Independence and transformation of Berkeley Bayit
The UAHC’s 1989 sale of the house to the bayit’s nonprofit corporate board began a transformation from Reform enclave to a more diverse minicommunity, a counterpoint to Berkeley’s Hillel: As one tilted more toward Reform, the other tilted more toward Conservative and Orthodox. But while a few foundations had helped the board buy the bayit, there were no ongoing subsidies and Berkeley’s rent-control ordinance was making student housing easier to find; by the mid- to late 1990s, the bayit was struggling to stay afloat.
Wholesale board turnover between 1997 and 2000 helped reinvigorate management, even as aggressive recruiting work by the bayitniks themselves kept the home’s dozen slots filled. Today the bayitniks foot the mortgage bills while the board raises money from donors — mostly alumni and their families — for programming and renovations.
Eight of today’s 10 board members are former residents. Sarah Zitsman, 24, 2000-01 bayitnik, joined the board right after graduating with a religious studies degree.

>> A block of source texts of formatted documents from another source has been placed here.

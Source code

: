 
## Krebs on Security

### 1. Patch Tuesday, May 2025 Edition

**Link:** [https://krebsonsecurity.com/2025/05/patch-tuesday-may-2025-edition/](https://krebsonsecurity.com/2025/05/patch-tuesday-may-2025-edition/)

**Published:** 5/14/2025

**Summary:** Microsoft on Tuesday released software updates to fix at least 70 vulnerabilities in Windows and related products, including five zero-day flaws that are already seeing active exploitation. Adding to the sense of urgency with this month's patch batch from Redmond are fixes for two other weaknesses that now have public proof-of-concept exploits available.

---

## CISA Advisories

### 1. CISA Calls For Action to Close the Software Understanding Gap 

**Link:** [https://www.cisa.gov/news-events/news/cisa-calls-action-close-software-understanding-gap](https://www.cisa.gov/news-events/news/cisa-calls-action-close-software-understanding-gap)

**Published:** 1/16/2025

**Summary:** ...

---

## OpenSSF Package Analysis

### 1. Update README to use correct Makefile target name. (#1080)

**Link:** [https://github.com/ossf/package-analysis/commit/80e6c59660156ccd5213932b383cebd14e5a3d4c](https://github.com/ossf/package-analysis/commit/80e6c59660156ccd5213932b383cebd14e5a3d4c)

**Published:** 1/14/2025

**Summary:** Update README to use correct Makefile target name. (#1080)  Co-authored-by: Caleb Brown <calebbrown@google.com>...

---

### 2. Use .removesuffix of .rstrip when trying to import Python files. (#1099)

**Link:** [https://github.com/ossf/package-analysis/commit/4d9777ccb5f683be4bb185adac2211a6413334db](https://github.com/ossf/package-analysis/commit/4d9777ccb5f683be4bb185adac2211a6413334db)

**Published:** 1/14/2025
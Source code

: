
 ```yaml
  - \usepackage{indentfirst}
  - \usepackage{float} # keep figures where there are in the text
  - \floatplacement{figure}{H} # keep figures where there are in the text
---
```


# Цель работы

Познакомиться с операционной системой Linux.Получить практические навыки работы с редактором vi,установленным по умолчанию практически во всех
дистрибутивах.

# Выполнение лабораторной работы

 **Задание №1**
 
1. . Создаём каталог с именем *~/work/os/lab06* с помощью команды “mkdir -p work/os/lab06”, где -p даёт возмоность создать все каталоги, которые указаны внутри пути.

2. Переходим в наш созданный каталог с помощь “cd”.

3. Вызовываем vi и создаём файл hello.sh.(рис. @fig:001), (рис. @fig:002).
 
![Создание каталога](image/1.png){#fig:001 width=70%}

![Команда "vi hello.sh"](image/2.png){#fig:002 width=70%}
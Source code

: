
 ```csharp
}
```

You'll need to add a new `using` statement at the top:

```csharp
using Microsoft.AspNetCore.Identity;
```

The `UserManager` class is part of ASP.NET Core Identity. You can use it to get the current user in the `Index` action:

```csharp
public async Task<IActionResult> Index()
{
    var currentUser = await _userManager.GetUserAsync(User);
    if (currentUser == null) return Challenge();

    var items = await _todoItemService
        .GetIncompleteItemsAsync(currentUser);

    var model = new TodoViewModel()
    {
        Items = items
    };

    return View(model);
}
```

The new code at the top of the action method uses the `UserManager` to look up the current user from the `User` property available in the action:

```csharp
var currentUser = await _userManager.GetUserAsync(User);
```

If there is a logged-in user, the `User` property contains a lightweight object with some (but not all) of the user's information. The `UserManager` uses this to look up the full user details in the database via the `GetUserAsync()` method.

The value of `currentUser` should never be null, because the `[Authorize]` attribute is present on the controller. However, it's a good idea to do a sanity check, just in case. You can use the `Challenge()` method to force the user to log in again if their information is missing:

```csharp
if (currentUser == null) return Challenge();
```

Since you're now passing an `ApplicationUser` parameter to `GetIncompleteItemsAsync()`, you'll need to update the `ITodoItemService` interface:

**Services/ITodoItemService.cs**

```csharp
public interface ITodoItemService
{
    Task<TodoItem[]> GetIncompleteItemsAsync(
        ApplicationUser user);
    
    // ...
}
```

She’s now the religious school administrator at Berkeley’s 600-household Congregation Beth El, so she can immediately start giving back to an institution that gave her so much.
“This house does such amazing things for people,” she explained simply.
Athalia Markowitz, 21, a senior from nearby Albany, Calif., is in her second year as a bayitnik. Learning to cook for 12 has been an adventure, she quipped — “I end up eating a lot while I’m cooking, that’s the only way I get through it” — before acknowledging how she has flowered at the bayit. “I’m giving advice now instead of other people advising me. I’m much more vocal when something around the house needs to be done… I take the lead a little more often than I did.”
The bayit family has shared its joys — so many marriages, scores of babies — and its tragedies. Many fondly recall 1998-2000 bayitnik Marla Bennett, who was killed in a July 2002 bombing at Hebrew University in Jerusalem, and Sunday’s reunion included a memorial for 1984-85 bayitnik Loren Frankel, who died in a car accident late last year.
Len Cohn remains on the bayit’s board and is now Berkeley Hillel’s president; his wife, Robbie, is first vice president of the nonprofit Sinai Memorial Chapel, the Bay Area’s only Jewish funeral home, and a philanthropic supporter of the bayit. Standing in the dining room Sunday with bayitniks’ children gleefully tearing around the house, they recalled that long-ago, late night call from Gwasdoff.
“We had no idea,” Cohn said, fairly brimming with nachas. “Exciting is not even the word… it’s thrilling.”
Gwasdoff couldn’t attend Sunday’s reunion — as rabbi of Stockton, Calif.’s Temple Israel, he had Sukkot duties to fulfill — but he is grateful for what the bayit has brought his life. “That sense of community, of kehila, that I experienced living in the bayit is something I’ve always tried to bring to the congregations I’ve served.”
“We were pioneers; there was that feeling of newness and excitement,” he said, guessing that most bayitniks from later years must feel the same. “I know it definitely must still carry some essence of that excitement and that community, or else it wouldn’t be there 25 years later.”